'Pedi ajuda para o Maurício Manduca enquanto amigo e cunhado'

ENTREVISTA

, O Estado de S.Paulo

30 Setembro 2010 | 00h00

Chico Uejo, deputado estadual de Minas

O deputado estadual Chico Uejo (PSB-MG), apontado como um dos políticos que davam suporte à quadrilha, nega vínculo com as empresas de José Carlos Cepera. Ele diz que sua única relação com o escândalo se deve ao fato de ser cunhado do lobista Maurício Manduca. Sobre depósitos de R$ 40 mil feitos pelo grupo de Cepera em sua conta, o deputado diz se tratar de empréstimos.

Qual a relação do sr. com o governador Gaguim?

Ano passado, não me lembro quando, conheci o governador, coisa de cumprimentar. A única relação minha com esse caso é o fato de ser cunhado do Maurício Manduca. Cunhado e amigo. As coisas foram misturadas. No ano passado conheci um pessoal, o Tibério, que inclusive é aposentado da Usiminas. O Tibério, da São Bernardo Mineração, me apresentou o projeto de mineração no Tocantins e, para que fosse viável, faltava uma infinidade de coisas. Tinha de melhorar o projeto e buscar investidores. Em fevereiro, chamei o meu cunhado, apresentei o projeto e ele ficou muito animado. O Tibério me passou procuração e eu tinha 120 dias para trabalhar esse projeto. Procuramos órgãos do Tocantins para saber quais os planos do Estado, para as eclusas e as obras de infraestrutura para fazer o projeto andar. Quando o governador tomou conhecimento do projeto, ele se mostrou muito receptivo e falou que iria dar suporte. Mas como não conseguimos investidores, houve o distrato e pronto.

O Manduca diz que vocês iam "fazer um bilhão". O que isso quer dizer?

Ouvi o Maurício falar isso uma vez. Fazer R$ 1 bilhão seria com esse contrato. Basta você somar. O projeto era extrair 100 milhões de toneladas de ferro por 50 anos. A tonelada de ferro colocado na China custa US$ 120 a tonelada. Não tem nada de errado nisso, é legítimo ter um negócio.

O sr. intercedeu junto à ministra Cármen Lúcia em favor das empresas de Cepera?

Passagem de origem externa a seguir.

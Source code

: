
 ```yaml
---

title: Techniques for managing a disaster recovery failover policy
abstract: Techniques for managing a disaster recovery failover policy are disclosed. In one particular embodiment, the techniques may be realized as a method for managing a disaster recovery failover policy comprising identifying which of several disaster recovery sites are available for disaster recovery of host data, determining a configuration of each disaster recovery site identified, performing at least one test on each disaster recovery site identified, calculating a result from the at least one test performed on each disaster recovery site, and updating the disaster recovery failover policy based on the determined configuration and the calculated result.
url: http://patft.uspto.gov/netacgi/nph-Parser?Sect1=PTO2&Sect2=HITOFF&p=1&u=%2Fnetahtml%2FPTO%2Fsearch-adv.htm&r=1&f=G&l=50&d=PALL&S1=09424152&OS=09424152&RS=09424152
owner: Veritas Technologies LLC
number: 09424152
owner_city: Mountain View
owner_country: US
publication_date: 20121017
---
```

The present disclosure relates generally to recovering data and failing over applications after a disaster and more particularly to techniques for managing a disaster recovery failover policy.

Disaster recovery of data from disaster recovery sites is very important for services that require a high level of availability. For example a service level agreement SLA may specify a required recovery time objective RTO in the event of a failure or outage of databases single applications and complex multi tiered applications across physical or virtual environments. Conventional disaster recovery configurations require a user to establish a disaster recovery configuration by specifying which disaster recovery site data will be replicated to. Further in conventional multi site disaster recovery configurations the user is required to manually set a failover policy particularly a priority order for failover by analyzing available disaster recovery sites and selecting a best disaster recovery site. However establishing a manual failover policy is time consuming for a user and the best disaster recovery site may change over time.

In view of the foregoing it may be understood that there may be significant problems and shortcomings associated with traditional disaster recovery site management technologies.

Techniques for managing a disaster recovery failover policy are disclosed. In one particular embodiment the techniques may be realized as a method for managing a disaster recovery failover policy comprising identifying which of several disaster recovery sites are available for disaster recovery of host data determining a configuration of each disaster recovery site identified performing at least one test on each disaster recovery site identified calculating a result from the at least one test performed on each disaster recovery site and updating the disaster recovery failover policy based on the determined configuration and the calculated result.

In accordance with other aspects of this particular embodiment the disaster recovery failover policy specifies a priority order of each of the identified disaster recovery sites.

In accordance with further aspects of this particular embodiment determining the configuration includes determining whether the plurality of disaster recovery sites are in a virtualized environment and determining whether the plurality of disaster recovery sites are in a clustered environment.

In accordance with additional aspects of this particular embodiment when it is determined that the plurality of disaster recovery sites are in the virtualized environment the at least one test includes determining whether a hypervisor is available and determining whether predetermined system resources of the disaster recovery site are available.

No ano passado o Maurício estava muito entusiasmado com uma licitação lançada pelo governo do Tocantins. Ele participou do processo licitatório e a empresa deles ganhou. Ele tinha a expectativa de começar a trabalhar, mas o contrato não era executado. O Maurício tinha uma amizade muito grande com o Duda, cunhado do governador, e tentou resolver isso com a ajuda dele. No dia da Fórmula Indy eu estive com o governador para tratar sobre a questão da mineração e o Maurício tocou no assunto do contrato com ele. O Gaguim disse que não tinha tempo para conversar e que iria contratar (o pessoal de Cepera) na medida da necessidade. Eram sempre essas respostas evasivas.

O sr. recebeu mesada de R$ 40 mil das empresas de Cepera?

Não tem isso. Passei dificuldades financeiras o ano passado e neste ano. Cheguei a pensar em desistir da minha candidatura porque não tenho quem me financie, você pode ver na minha prestação de contas. Pedi ajuda para o Maurício enquanto amigo e cunhado. Nunca perguntei para ele de onde o dinheiro vinha. Cheguei para ele comprar a minha chácara em São Gotardo (MG) para me ajudar aí ele foi lá e depositou esse dinheiro. / F.M. e B.T.